Hmm, darnit. It looks like the firmware is indeed loading correctly so it possibly isn't that causing the issue.

I am a little bit out of ideas then unfortunately. So I am going to chuck some random ideas around.

Possibly you could try copying the known working firmware files from Linux and see if that works.

It looks like someone else was struggling with this exact version:
http://daemonforums.org/showthread.php?t=10361
https://forums.freebsd.org/threads/bcm4312-fatal-dma-error.62233/

From that latter one I saw: https://www.freebsd.org/cgi/man.cgi?bwn(4)
*hw.bwn.usedma*

Perhaps this /boot/loader.conf tunable can do *something*?

Finally, it seems there is a "low power" version of the firmware which seems to be the one you are using (bwn_v4_lp_ucode_load="YES").

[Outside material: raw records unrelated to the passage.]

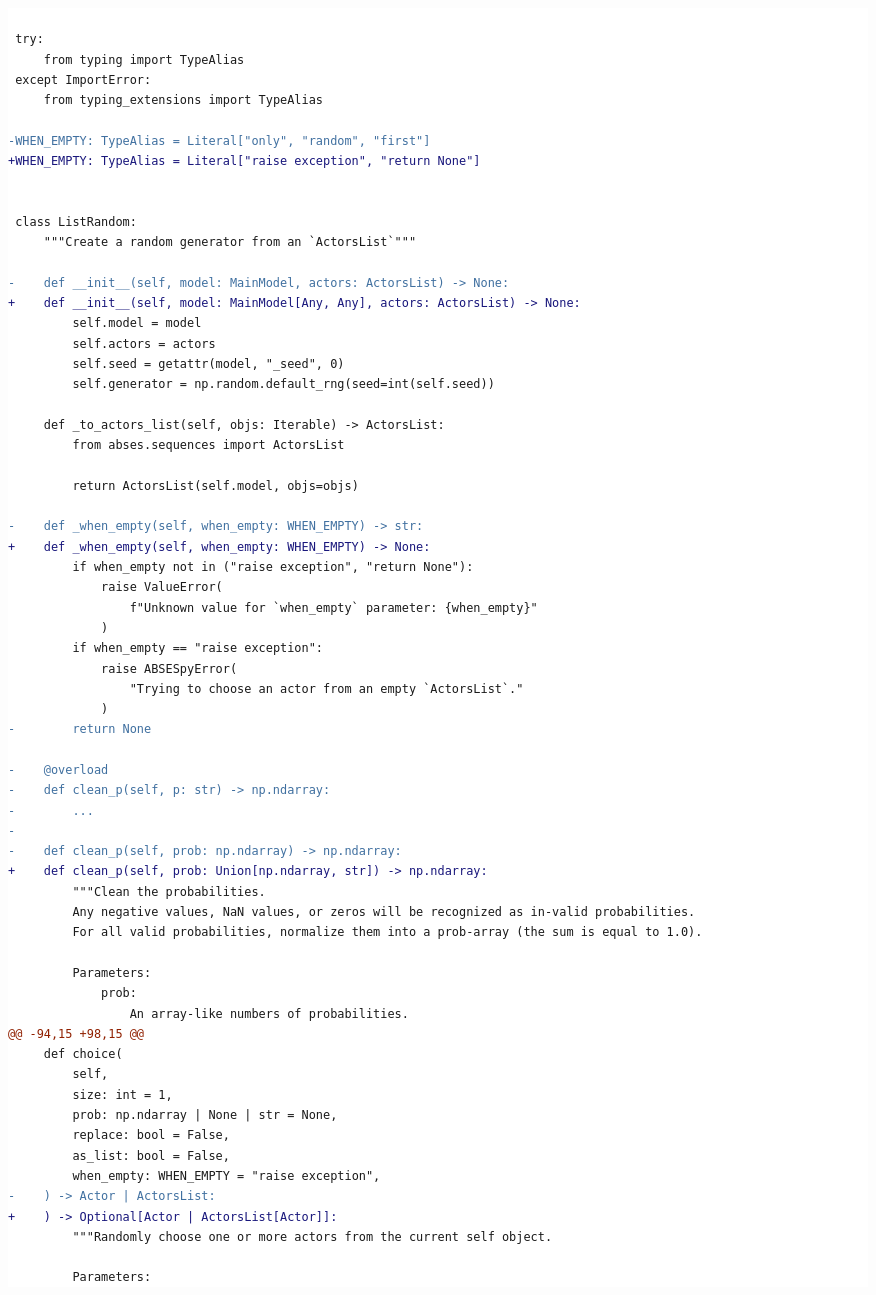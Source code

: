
 ```diff
 
 try:
     from typing import TypeAlias
 except ImportError:
     from typing_extensions import TypeAlias
 
-WHEN_EMPTY: TypeAlias = Literal["only", "random", "first"]
+WHEN_EMPTY: TypeAlias = Literal["raise exception", "return None"]
 
 
 class ListRandom:
     """Create a random generator from an `ActorsList`"""
 
-    def __init__(self, model: MainModel, actors: ActorsList) -> None:
+    def __init__(self, model: MainModel[Any, Any], actors: ActorsList) -> None:
         self.model = model
         self.actors = actors
         self.seed = getattr(model, "_seed", 0)
         self.generator = np.random.default_rng(seed=int(self.seed))
 
     def _to_actors_list(self, objs: Iterable) -> ActorsList:
         from abses.sequences import ActorsList
 
         return ActorsList(self.model, objs=objs)
 
-    def _when_empty(self, when_empty: WHEN_EMPTY) -> str:
+    def _when_empty(self, when_empty: WHEN_EMPTY) -> None:
         if when_empty not in ("raise exception", "return None"):
             raise ValueError(
                 f"Unknown value for `when_empty` parameter: {when_empty}"
             )
         if when_empty == "raise exception":
             raise ABSESpyError(
                 "Trying to choose an actor from an empty `ActorsList`."
             )
-        return None
 
-    @overload
-    def clean_p(self, p: str) -> np.ndarray:
-        ...
-
-    def clean_p(self, prob: np.ndarray) -> np.ndarray:
+    def clean_p(self, prob: Union[np.ndarray, str]) -> np.ndarray:
         """Clean the probabilities.
         Any negative values, NaN values, or zeros will be recognized as in-valid probabilities.
         For all valid probabilities, normalize them into a prob-array (the sum is equal to 1.0).
 
         Parameters:
             prob:
                 An array-like numbers of probabilities.
@@ -94,15 +98,15 @@
     def choice(
         self,
         size: int = 1,
         prob: np.ndarray | None | str = None,
         replace: bool = False,
         as_list: bool = False,
         when_empty: WHEN_EMPTY = "raise exception",
-    ) -> Actor | ActorsList:
+    ) -> Optional[Actor | ActorsList[Actor]]:
         """Randomly choose one or more actors from the current self object.
 
         Parameters:
```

Possibly try the non-low power version. Phishfry's post has that command:

https://forums.freebsd.org/threads/...bsd-to-get-my-wifi-working.86004/#post-577198


----------



## adam227 (Aug 4, 2022)

Hi Kperdersen,

Thank you for your time and help. I do appreciate.

I have to double check but I think I have already come across and tried the "hw.bwn.ysedma" to no avail I'm afraid. Maybe combine with what Phishfry mentionned?

I am going to try that and the other ideas you gave me. (I don't know yet how to copy the firmware from linux to freebsd but I'm going to have look at that.)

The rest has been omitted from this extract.